* _Work request_
The entries below hold a line with "This is a lightweight" and a line with "Unless you’re using". Return those lines and all that lie between them, exactly and only.

* _Exercise inputs_
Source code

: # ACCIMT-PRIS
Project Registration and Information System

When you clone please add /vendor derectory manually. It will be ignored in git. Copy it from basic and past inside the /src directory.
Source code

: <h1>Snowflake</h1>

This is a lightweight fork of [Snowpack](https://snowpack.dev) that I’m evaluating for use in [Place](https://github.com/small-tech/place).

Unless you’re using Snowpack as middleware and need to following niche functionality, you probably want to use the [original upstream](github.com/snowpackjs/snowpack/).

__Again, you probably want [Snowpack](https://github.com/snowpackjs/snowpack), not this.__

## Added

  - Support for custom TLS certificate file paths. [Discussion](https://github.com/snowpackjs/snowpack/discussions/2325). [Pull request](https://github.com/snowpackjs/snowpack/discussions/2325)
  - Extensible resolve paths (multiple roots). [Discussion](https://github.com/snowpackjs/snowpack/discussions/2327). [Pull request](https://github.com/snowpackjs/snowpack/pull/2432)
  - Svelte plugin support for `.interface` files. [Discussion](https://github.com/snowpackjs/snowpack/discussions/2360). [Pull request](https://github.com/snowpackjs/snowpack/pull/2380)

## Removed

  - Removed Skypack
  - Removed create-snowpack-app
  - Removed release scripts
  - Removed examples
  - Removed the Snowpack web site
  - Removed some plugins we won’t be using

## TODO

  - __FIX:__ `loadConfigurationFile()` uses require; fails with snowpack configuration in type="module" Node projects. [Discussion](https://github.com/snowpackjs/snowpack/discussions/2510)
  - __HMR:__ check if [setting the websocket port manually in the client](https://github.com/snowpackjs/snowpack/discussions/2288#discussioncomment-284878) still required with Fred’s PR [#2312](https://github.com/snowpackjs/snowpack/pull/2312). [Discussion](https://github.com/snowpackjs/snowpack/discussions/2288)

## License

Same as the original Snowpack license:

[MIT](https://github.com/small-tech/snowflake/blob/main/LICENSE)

* _Answer to this problem_
This is a lightweight fork of [Snowpack](https://snowpack.dev) that I’m evaluating for use in [Place](https://github.com/small-tech/place).

Unless you’re using Snowpack as middleware and need to following niche functionality, you probably want to use the [original upstream](github.com/snowpackjs/snowpack/).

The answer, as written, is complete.